Strategy Is Building A ‘Central Bank of Bitcoin’
That transformation now sits on a scale Saylor claims is often misunderstood. Addressing criticism that Strategy is simply levering up to buy more Bitcoin, he said the firm has raised roughly $44 billion over the past year and a half and characterized “most of that” as equity rather than debt. “There isn’t really leverage,” Saylor said. “Equity is capital that you have forever. We’re funneling that capital into the crypto economy. We’re buying Bitcoin.” He added that Strategy has acquired “about $48 billion worth of Bitcoin” across “like 88 different transactions,” purchasing “as soon as we raise the capital.”
When asked whether Strategy is still just a buyer or something closer to a “shadow central bank of Bitcoin” given its holdings, Saylor leaned into the analogy. “Bitcoin is digital capital. It is the world reserve capital network. It’s replaced gold as the global non-sovereign store of value for the human race,” he said. Then came the framing: “Banks normally buy credit. We actually sell credit. So what we’re doing is the reverse of commercial banking, retail banking. It is sort of like central banking. We are sort of like the central bank of Bitcoin.”

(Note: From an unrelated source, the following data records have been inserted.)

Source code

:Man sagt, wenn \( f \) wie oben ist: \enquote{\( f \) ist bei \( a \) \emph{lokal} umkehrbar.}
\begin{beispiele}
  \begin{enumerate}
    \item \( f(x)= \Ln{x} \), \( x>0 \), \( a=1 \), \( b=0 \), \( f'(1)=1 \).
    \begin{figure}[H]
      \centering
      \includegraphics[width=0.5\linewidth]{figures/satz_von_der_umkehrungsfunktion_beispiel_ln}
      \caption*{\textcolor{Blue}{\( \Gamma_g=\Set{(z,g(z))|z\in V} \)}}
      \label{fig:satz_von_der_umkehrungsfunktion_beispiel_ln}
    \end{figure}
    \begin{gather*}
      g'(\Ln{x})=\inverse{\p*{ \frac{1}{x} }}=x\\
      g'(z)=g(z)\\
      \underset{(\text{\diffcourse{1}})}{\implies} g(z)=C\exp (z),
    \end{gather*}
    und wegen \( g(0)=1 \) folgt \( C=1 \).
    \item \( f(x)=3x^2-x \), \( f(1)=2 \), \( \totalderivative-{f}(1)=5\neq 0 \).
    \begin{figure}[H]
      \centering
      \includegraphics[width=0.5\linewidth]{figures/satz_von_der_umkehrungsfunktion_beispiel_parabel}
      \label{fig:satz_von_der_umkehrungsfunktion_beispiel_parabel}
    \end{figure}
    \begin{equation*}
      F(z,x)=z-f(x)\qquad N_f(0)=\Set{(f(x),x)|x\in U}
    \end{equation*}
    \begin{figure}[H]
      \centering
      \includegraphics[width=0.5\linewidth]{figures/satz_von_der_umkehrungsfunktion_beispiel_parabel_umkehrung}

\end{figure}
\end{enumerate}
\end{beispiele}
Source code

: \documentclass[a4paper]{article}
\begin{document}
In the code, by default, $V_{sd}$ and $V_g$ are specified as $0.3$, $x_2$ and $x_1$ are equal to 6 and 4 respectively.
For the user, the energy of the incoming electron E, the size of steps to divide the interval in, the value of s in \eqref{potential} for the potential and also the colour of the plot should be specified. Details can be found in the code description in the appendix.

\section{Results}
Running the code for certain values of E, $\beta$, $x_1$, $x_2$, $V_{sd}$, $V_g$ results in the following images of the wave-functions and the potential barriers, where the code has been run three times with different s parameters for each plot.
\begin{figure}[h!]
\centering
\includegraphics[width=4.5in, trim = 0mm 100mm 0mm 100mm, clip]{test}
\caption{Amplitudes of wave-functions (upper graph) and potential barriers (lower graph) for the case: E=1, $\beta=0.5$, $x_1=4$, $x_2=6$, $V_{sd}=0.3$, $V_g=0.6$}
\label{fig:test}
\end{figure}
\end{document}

Saylor’s “central bank” claim hinges on a product stack meant to translate Bitcoin’s balance-sheet asset into yield-bearing instruments for investors who won’t hold BTC directly. He described STRC as “a currency that’s pegged to the dollar” and “backed […] with Bitcoin,” with proceeds recycled into BTC purchases. In his telling, that mechanism links “the Bitcoin economy” to “the traditional finance economy and to the money markets of the world.”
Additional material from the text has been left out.